◆ WHAT YOU SHOULD DO
The result should be every line in the material below containing the string "funcionando".

◆ DATASET RECORDS

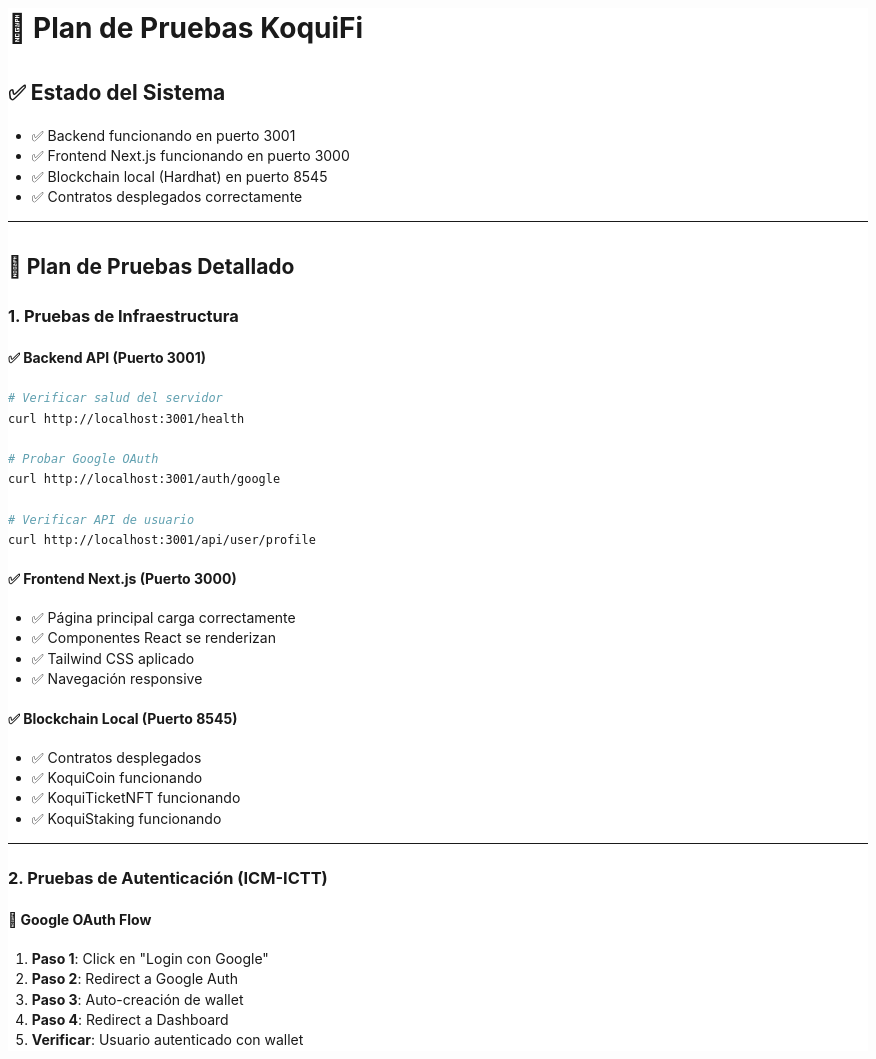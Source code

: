 # 🧪 **Plan de Pruebas KoquiFi**

## ✅ **Estado del Sistema**
- ✅ Backend funcionando en puerto 3001
- ✅ Frontend Next.js funcionando en puerto 3000  
- ✅ Blockchain local (Hardhat) en puerto 8545
- ✅ Contratos desplegados correctamente

---

## 🎯 **Plan de Pruebas Detallado**

### **1. Pruebas de Infraestructura**

#### **✅ Backend API (Puerto 3001)**
```bash
# Verificar salud del servidor
curl http://localhost:3001/health

# Probar Google OAuth
curl http://localhost:3001/auth/google

# Verificar API de usuario
curl http://localhost:3001/api/user/profile
```

#### **✅ Frontend Next.js (Puerto 3000)**
- ✅ Página principal carga correctamente
- ✅ Componentes React se renderizan
- ✅ Tailwind CSS aplicado
- ✅ Navegación responsive

#### **✅ Blockchain Local (Puerto 8545)**
- ✅ Contratos desplegados
- ✅ KoquiCoin funcionando
- ✅ KoquiTicketNFT funcionando  
- ✅ KoquiStaking funcionando

---

### **2. Pruebas de Autenticación (ICM-ICTT)**

#### **🔐 Google OAuth Flow**
1. **Paso 1**: Click en "Login con Google"
2. **Paso 2**: Redirect a Google Auth
3. **Paso 3**: Auto-creación de wallet
4. **Paso 4**: Redirect a Dashboard
5. **Verificar**: Usuario autenticado con wallet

◆ WORKED SOLUTION
- ✅ Backend funcionando en puerto 3001
- ✅ Frontend Next.js funcionando en puerto 3000  
- ✅ KoquiCoin funcionando
- ✅ KoquiTicketNFT funcionando  
- ✅ KoquiStaking funcionando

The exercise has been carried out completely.